Hi,
Once I'm in a company I can make myself very useful by analysing, abstracting problems and telling people what they want from each other when they are having discussions and filling any gaps in front-end development. But because I'm no specialist in anything I find it hard to get my foot in the door. I could specialize or qualify in programing more, but I prefer the management and product owner work.
I'm 28, close to finishing my studies in "media and fine art" where I focused on experimental informatics, more precisely news distribution in the internet, interfaces and haptic feedback.
Wherever I worked I joined for some rather low-skill work and quickly become the one to organize at least the conceptual or technical aspects of the project.¹
I freelance doing some custom wordpress sites (those where you do need to write a bit of php) or small web implementations and work in a 3-4 person startup (unfunded, but self-sustaining by side-gigs).
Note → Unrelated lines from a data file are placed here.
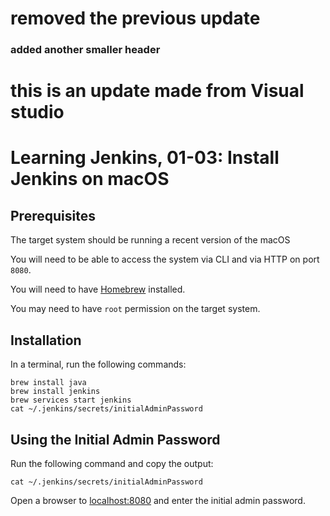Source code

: # removed the previous update 
### added another smaller header 
# this is an update made from Visual studio 

# Learning Jenkins, 01-03: Install Jenkins on macOS

## Prerequisites
The target system should be running a recent version of the macOS

You will need to be able to access the system via CLI and via HTTP on port `8080`.

You will need to have [Homebrew](https://brew.sh/) installed.

You may need to have `root` permission on the target system.

## Installation
In a terminal, run the following commands:
```
brew install java
brew install jenkins
brew services start jenkins
cat ~/.jenkins/secrets/initialAdminPassword
```

## Using the Initial Admin Password
Run the following command and copy the output:
```
cat ~/.jenkins/secrets/initialAdminPassword
```

Open a browser to [localhost:8080](http://localhost:8080) and enter the initial admin password.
At the startup there is not much pay and I do some communications with customers and concept, design and frontend of a cordova/angular app. If this startup succeeds, I will most likely float on top and have a nice job, but not much equity.
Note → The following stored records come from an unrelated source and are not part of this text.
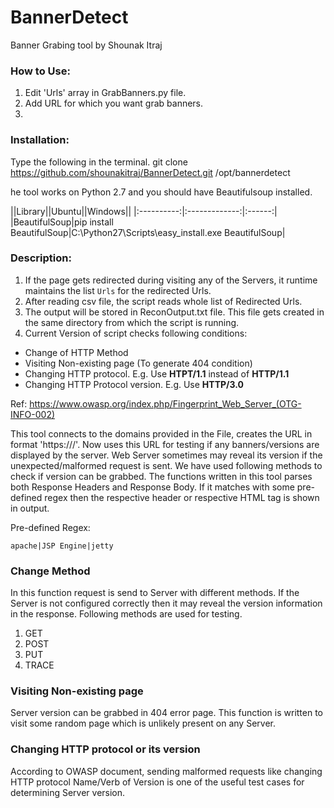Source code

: # BannerDetect

Banner Grabing tool by Shounak Itraj

### How to Use:

1. Edit 'Urls' array in GrabBanners.py file.
2. Add URL for which you want grab banners.
3. 

### Installation:

Type the following in the terminal.
git clone https://github.com/shounakitraj/BannerDetect.git /opt/bannerdetect

he tool works on Python 2.7 and you should have Beautifulsoup installed.

||Library||Ubuntu||Windows||
|:----------:|:-------------:|:------:|
|BeautifulSoup|pip install BeautifulSoup|C:\Python27\Scripts\easy_install.exe BeautifulSoup|

### Description:

1. If the page gets redirected during visiting any of the Servers, it runtime maintains the list `Urls` for the redirected Urls.
2. After reading csv file, the script reads whole list of Redirected Urls.
3. The output will be stored in ReconOutput.txt file. This file gets created in the same directory from which the script is running. 
4. Current Version of script checks following conditions:

* Change of HTTP Method
* Visiting Non-existing page (To generate 404 condition)
* Changing HTTP protocol. E.g. Use **HTPT/1.1** instead of **HTTP/1.1**
* Changing HTTP Protocol version. E.g. Use **HTTP/3.0**

Ref: https://www.owasp.org/index.php/Fingerprint_Web_Server_(OTG-INFO-002)

This tool connects to the domains provided in the File, creates the URL in format 'https://<ServerName>/'. Now uses this URL for testing if any banners/versions are displayed by the server.
Web Server sometimes may reveal its version if the unexpected/malformed request is sent. We have used following methods to check if version can be grabbed. The functions written in this tool parses both Response Headers and Response Body. If it matches with some pre-defined regex then the respective header or respective HTML tag is shown in output.

Pre-defined Regex:

```apache|JSP Engine|jetty```

### Change Method
In this function request is send to Server with different methods. If the Server is not configured correctly then it may reveal the version information in the response. Following methods are used for testing.

1. GET
2. POST
3. PUT
4. TRACE

### Visiting Non-existing page
Server version can be grabbed in 404 error page. This function is written to visit some random page which is unlikely present on any Server.

### Changing HTTP protocol or its version
According to OWASP document, sending malformed requests like changing HTTP protocol Name/Verb of Version is one of the useful test cases for determining Server version.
Now the question: Where to go from here? The launch date for the first project of the startup is immanent, so I'll see how that performs soon. There is of course a lot of reason for doubt as with any startup, so I plan to look for a better payed job.
Thanks so much for the help!
¹ This way I went from flash animations (a few years back) for our client BMW to writing the specifications for a new outsourced MVP in one company (they offered me to become CTO on paper for the new child-startup, but for laughable pay). In another gig I moved from assistance to technical supervision of a short-film festival sponsored by the german state television.
1) You've already started your career.
2) Companies (generally) don't hire "generalists". They hire people to solve their particular problems. You need to show why you're the right person to solve company X's problems.
3) Sounds like you're headed toward a product manager or program manager role, but need some more credentials to command that at legit companies. Starting in technical management is a good place. Learn an industry really, really well and then look into product manager roles.